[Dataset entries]
----------

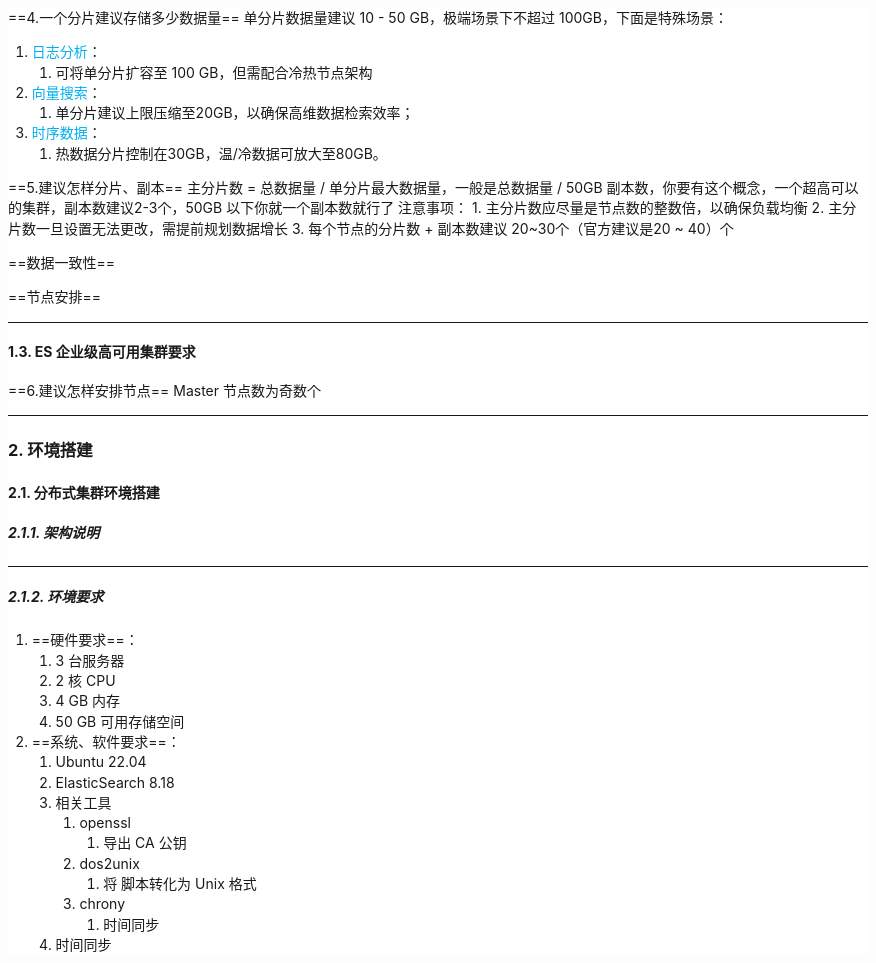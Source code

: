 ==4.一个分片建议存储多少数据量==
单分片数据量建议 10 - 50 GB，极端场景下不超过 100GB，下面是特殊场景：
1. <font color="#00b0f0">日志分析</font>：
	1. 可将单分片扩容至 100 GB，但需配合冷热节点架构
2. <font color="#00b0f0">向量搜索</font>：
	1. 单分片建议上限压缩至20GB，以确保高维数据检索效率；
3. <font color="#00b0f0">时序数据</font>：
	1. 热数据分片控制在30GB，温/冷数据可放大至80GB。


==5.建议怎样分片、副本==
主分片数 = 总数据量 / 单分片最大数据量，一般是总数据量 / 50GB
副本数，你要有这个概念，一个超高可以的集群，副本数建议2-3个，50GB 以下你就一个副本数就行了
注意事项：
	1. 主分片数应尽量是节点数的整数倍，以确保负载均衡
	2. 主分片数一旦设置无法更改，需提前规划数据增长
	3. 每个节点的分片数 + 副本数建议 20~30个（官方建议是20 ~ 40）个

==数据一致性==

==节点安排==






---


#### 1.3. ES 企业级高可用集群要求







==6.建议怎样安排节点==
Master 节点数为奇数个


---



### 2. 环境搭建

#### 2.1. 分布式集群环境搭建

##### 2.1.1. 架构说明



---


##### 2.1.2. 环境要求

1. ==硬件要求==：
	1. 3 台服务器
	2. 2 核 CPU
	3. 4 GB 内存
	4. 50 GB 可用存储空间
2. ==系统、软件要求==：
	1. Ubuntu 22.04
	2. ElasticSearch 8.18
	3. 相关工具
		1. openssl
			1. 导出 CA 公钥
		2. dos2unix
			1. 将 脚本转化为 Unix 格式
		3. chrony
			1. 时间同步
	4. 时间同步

----------

• **About this exercise**
Please reproduce, word for word, every line from the line with "1. ==硬件要求==：" to the final line above, including both ends.

• **Reply**
1. ==硬件要求==：
	1. 3 台服务器
	2. 2 核 CPU
	3. 4 GB 内存
	4. 50 GB 可用存储空间
2. ==系统、软件要求==：
	1. Ubuntu 22.04
	2. ElasticSearch 8.18
	3. 相关工具
		1. openssl
			1. 导出 CA 公钥
		2. dos2unix
			1. 将 脚本转化为 Unix 格式
		3. chrony
			1. 时间同步
	4. 时间同步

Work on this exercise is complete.